“No, it’s very important,” he explained gravely. “It’s the best one Daddy’s done yet, and the last thing before we left home Aunt Letty said, ’Whatever you do, boys, don’t let anything interfere with getting that picture done in time to hang in the exhibition,’ and we both promised.”

There was gloomy silence for a moment, broken by the old man’s cheerful voice.

“Well, don’t you worry till you see what we can do. I want to see your father anyhow about this bill-case business, so I’ll come around this afternoon, and if he doesn’t let you off to-day maybe he will to-morrow. Just trust your Uncle Darcy for getting where he starts out to go. Skip along home, Georgina, and tell your mother I want to borrow you for the afternoon.”

An excited little pink whirlwind with a jumping rope going over and over its head, went flying up the street toward the end of the beach. A smiling old man with age looking out of his faded blue eyes but with the spirit of boyhood undimmed in his heart, walked slowly down towards the town. And on the bottom step of the Green Stairs, his arm around Captain Kidd, the boy sat watching them, looking from one to the other as long as they were in sight. The heart of him was pounding deliciously to the music of such phrases as, _"Fathoms deep, lonely beach, spade and pickaxe, skull and crossbones, bags of golden doubloons and chests of ducats and pearls!"_

Chapter V

In the Footsteps of Pirates

The weirs, to which they took their way that afternoon in the Towncrier’s dory, _The Betsey_, was “the biggest fish-trap in any waters thereabouts,” the old man told them. And it happened that the net held an unusually large catch that day. Barrels and barrels of flapping squid and mackerel were emptied into the big motor boat anchored alongside of it.

At a word from Uncle Darcy, an obliging fisherman in oilskins held out his hand to help the children scramble over the side of _The Betsey_ to a seat on top of the cabin where they could have a better view. All the crew were Portuguese. The man who helped them climb over was Joe Fayal, father of Manuel and Joseph and Rosa. He stood like a young brown Neptune, his white teeth flashing when he laughed, a pitchfork in his hands with which to spear the goosefish as they turned up in the net, and throw them back into the sea. If nothing else had happened that sight alone was enough to mark it as a memorable afternoon.
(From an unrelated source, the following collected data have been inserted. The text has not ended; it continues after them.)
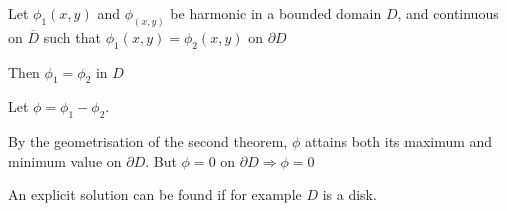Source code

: \par\bigskip
\begin{theo}[]{}
  Let $\phi_1(x,y)$ and $\phi_(x,y)$ be harmonic in a bounded domain $D$, and continuous on $\overline{D}$ such that $\phi_1(x,y) = \phi_2(x,y)$ on $\partial D$\par
  \noindent Then $\phi_1 = \phi_2$ in $D$
\end{theo}
\par\bigskip
\begin{prf}[]{}
  Let $\phi = \phi_1 - \phi_2$.\par
  \noindent By the geometrisation of the second theorem, $\phi$ attains both its maximum and minimum value on $\partial  D$. But $\phi = 0$ on $\partial  D\Rightarrow \phi = 0$
  \par\bigskip
  \noindent An explicit solution can be found if for example $D$ is a disk.
\end{prf}
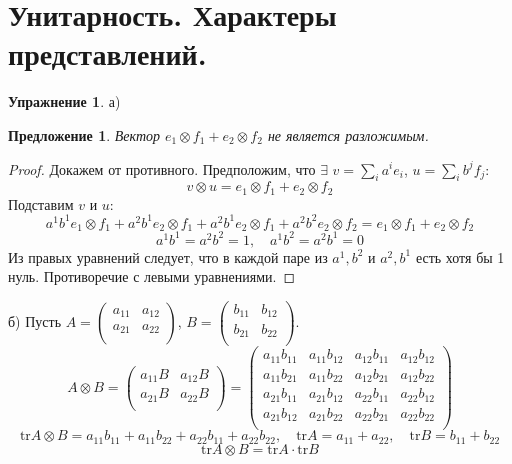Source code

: \documentclass[12pt]{article}
\newtheorem{predl}[theorem]{Предложение}
\theoremstyle{definition}
\newtheorem{upr}[zad]{Упражнение}
\begin{document}
\section{Унитарность. Характеры представлений.}
\begin{upr}
\item[а)] 
\begin{predl}
    Вектор $e_1\otimes f_1+e_2\otimes f_2$ не является разложимым.
\end{predl}
\begin{proof}
    Докажем от противного. Предположим, что $\exists$ $v=\sum\limits_i a^ie_i$, $u=\sum\limits_i b^jf_j$: \begin{equation}
        v\otimes u=e_1\otimes f_1+e_2\otimes f_2
    \end{equation}
    Подставим $v$ и $u$:
    \begin{equation}
        a^1b^1e_1\otimes f_1+a^2b^1 e_2\otimes f_1+a^2b^1 e_2\otimes f_1+a^2b^2 e_2\otimes f_2=e_1\otimes f_1+e_2\otimes f_2
    \end{equation}
    \begin{equation}
        a^1b^1=a^2b^2=1, \quad a^1b^2=a^2b^1=0
    \end{equation}
    Из правых уравнений следует, что в каждой паре из $a^1, b^2$ и $a^2, b^1$ есть хотя бы 1 нуль. Противоречие с левыми уравнениями.
\end{proof}
\item[б)] Пусть $A=\left(
\begin{array}{cccc}
a_{11} & a_{12}\\
a_{21} & a_{22}\\
\end{array}
\right)$, $B=\left(
\begin{array}{cccc}
b_{11} & b_{12}\\
b_{21} & b_{22}\\
\end{array}
\right)$.
\begin{equation}
    \boxed{A\otimes B=\left(
\begin{array}{cc}
a_{11}B & a_{12}B\\
a_{21}B & a_{22}B\\
\end{array}
\right)=\left(
\begin{array}{cccc}
a_{11}b_{11} & a_{11}b_{12} & a_{12}b_{11} & a_{12}b_{12}\\
a_{11}b_{21} & a_{11}b_{22} & a_{12}b_{21} & a_{12}b_{22}\\
a_{21}b_{11} & a_{21}b_{12} & a_{22}b_{11} & a_{22}b_{12}\\
a_{21}b_{12} & a_{21}b_{22} & a_{22}b_{21} & a_{22}b_{22}\\
\end{array}
\right)}
\end{equation}
\begin{equation}
    \text{tr}A\otimes B=a_{11}b_{11}+a_{11}b_{22}+a_{22}b_{11}+a_{22}b_{22},\quad \text{tr}A=a_{11}+a_{22},\quad \text{tr}B=b_{11}+b_{22}
\end{equation}
\begin{equation}
    \boxed{\text{tr}A\otimes B=\text{tr}A\cdot \text{tr}B}
\end{equation}
\end{upr}
\end{document}
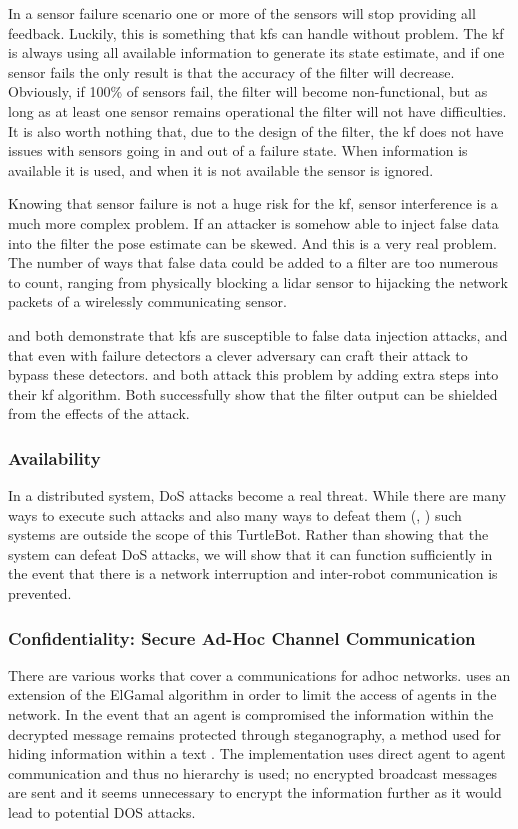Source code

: \documentclass[conference]{IEEEtran}
\begin{document}
In a sensor failure scenario one or more of the sensors will stop providing all feedback. Luckily, this is something that \glspl{kf} can handle without problem. The \gls{kf} is always using all available information to generate its state estimate, and if one sensor fails the only result is that the accuracy of the filter will decrease. Obviously, if 100\% of sensors fail, the filter will become non-functional, but as long as at least one sensor remains operational the filter will not have difficulties. It is also worth nothing that, due to the design of the filter, the \gls{kf} does not have issues with sensors going in and out of a failure state. When information is available it is used, and when it is not available the sensor is ignored.

Knowing that sensor failure is not a huge risk for the \gls{kf}, sensor interference is a much more complex problem. If an attacker is somehow able to inject false data into the filter the pose estimate can be skewed. And this is a very real problem. The number of ways that false data could be added to a filter are too numerous to count, ranging from physically blocking a lidar sensor to hijacking the network packets of a wirelessly communicating sensor.

\cite{Mo2010} and \cite{Yang2013} both demonstrate that \glspl{kf} are susceptible to false data injection attacks, and that even with failure detectors a clever adversary can craft their attack to bypass these detectors. \cite{Bezzo_2014} and \cite{Mo2014} both attack this problem by adding extra steps into their \gls{kf} algorithm. Both successfully show that the filter output can be shielded from the effects of the attack.

\subsubsection{Availability}
In a distributed system, \gls{DoS} attacks become a real threat. While there are many ways to execute such attacks and also many ways to defeat them (\cite{wood2002denial}, \cite{bellardo2003802}) such systems are outside the scope of this TurtleBot. Rather than showing that the system can defeat \gls{DoS} attacks, we will show that it can function sufficiently in the event that there is a network interruption and inter-robot communication is prevented.

\subsubsection{Confidentiality: Secure Ad-Hoc Channel Communication}
There are various works that cover a communications for adhoc networks. \cite{vegh2014securing} uses an extension of the ElGamal algorithm in order to limit the access of agents in the network. In the event that an agent is compromised the information within the decrypted message remains protected through steganography, a method used for hiding information within a text \cite{adi2009mechatronic}. The implementation uses direct agent to agent communication and thus no hierarchy is used; no encrypted broadcast messages are sent and it seems unnecessary to encrypt the information further as it would lead to potential DOS attacks.
\end{document}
Nothing else did happen, really, except that on the way out, Uncle Darcy finished the story begun on the Green Stairs and on the way back told them another. But what Richard remembered ever after as seeming to have happened, was that _The Betsey_ suddenly turned into a Brigantine. Perched up on one of the masts, an unseen spectator, he watched a mutiny flare up among the sailors, and saw that “strutting, swaggering villain, John Quelch, throw the captain overboard and take command himself.” He saw them hoist a flag they called “Old Roger,” “having in the middle of it an Anatomy (skeleton) with an hour-glass in one hand and a dart in the heart with three drops of blood proceeding from it.”